-- DATA SHOWN follows --
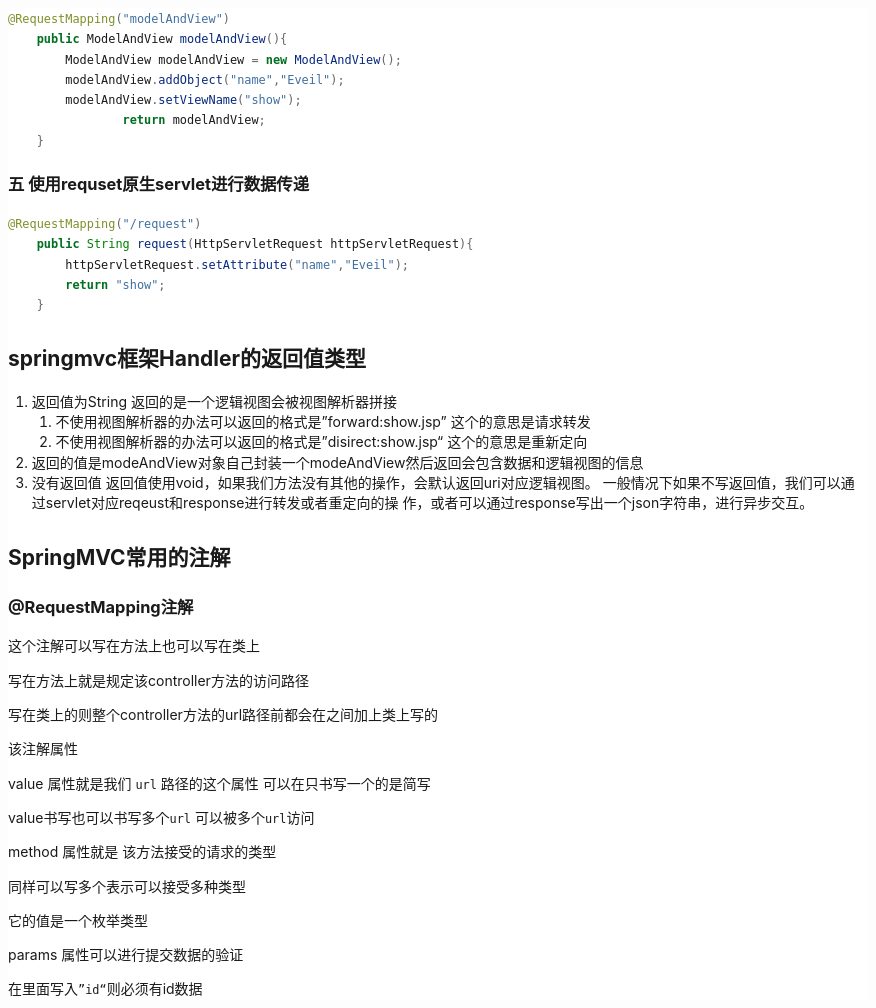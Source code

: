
 ```java
@RequestMapping("modelAndView")
    public ModelAndView modelAndView(){
        ModelAndView modelAndView = new ModelAndView();
        modelAndView.addObject("name","Eveil");
        modelAndView.setViewName("show");
				return modelAndView;
    }
```

### 五 使用requset原生servlet进行数据传递

```java
@RequestMapping("/request")
    public String request(HttpServletRequest httpServletRequest){
        httpServletRequest.setAttribute("name","Eveil");
        return "show";
    }
```

## springmvc框架Handler的返回值类型

1. 返回值为String 返回的是一个逻辑视图会被视图解析器拼接
    1. 不使用视图解析器的办法可以返回的格式是”forward:show.jsp” 这个的意思是请求转发
    2. 不使用视图解析器的办法可以返回的格式是”disirect:show.jsp“ 这个的意思是重新定向
2. 返回的值是modeAndView对象自己封装一个modeAndView然后返回会包含数据和逻辑视图的信息
3. 没有返回值 返回值使用void，如果我们方法没有其他的操作，会默认返回uri对应逻辑视图。
一般情况下如果不写返回值，我们可以通过servlet对应reqeust和response进行转发或者重定向的操
作，或者可以通过response写出一个json字符串，进行异步交互。

## SpringMVC常用的注解

### @RequestMapping注解

这个注解可以写在方法上也可以写在类上

写在方法上就是规定该controller方法的访问路径

写在类上的则整个controller方法的url路径前都会在之间加上类上写的

该注解属性

value 属性就是我们 `url` 路径的这个属性 可以在只书写一个的是简写

value书写也可以书写多个`url` 可以被多个`url`访问

method 属性就是 该方法接受的请求的类型

同样可以写多个表示可以接受多种类型 

它的值是一个枚举类型 

params 属性可以进行提交数据的验证

在里面写入`”id“`则必须有id数据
-- DATA SHOWN concluded --
YOUR GOAL: Output every entry exactly. Pictures stay out.

TASK OUTPUT:
Source code

:
 ```java
@RequestMapping("modelAndView")
    public ModelAndView modelAndView(){
        ModelAndView modelAndView = new ModelAndView();
        modelAndView.addObject("name","Eveil");
        modelAndView.setViewName("show");
				return modelAndView;
    }
```

### 五 使用requset原生servlet进行数据传递

```java
@RequestMapping("/request")
    public String request(HttpServletRequest httpServletRequest){
        httpServletRequest.setAttribute("name","Eveil");
        return "show";
    }
```

## springmvc框架Handler的返回值类型

1. 返回值为String 返回的是一个逻辑视图会被视图解析器拼接
    1. 不使用视图解析器的办法可以返回的格式是”forward:show.jsp” 这个的意思是请求转发
    2. 不使用视图解析器的办法可以返回的格式是”disirect:show.jsp“ 这个的意思是重新定向
2. 返回的值是modeAndView对象自己封装一个modeAndView然后返回会包含数据和逻辑视图的信息
3. 没有返回值 返回值使用void，如果我们方法没有其他的操作，会默认返回uri对应逻辑视图。
一般情况下如果不写返回值，我们可以通过servlet对应reqeust和response进行转发或者重定向的操
作，或者可以通过response写出一个json字符串，进行异步交互。

## SpringMVC常用的注解

### @RequestMapping注解

这个注解可以写在方法上也可以写在类上

写在方法上就是规定该controller方法的访问路径

写在类上的则整个controller方法的url路径前都会在之间加上类上写的

该注解属性

value 属性就是我们 `url` 路径的这个属性 可以在只书写一个的是简写

value书写也可以书写多个`url` 可以被多个`url`访问

method 属性就是 该方法接受的请求的类型

同样可以写多个表示可以接受多种类型 

它的值是一个枚举类型 

params 属性可以进行提交数据的验证

在里面写入`”id“`则必须有id数据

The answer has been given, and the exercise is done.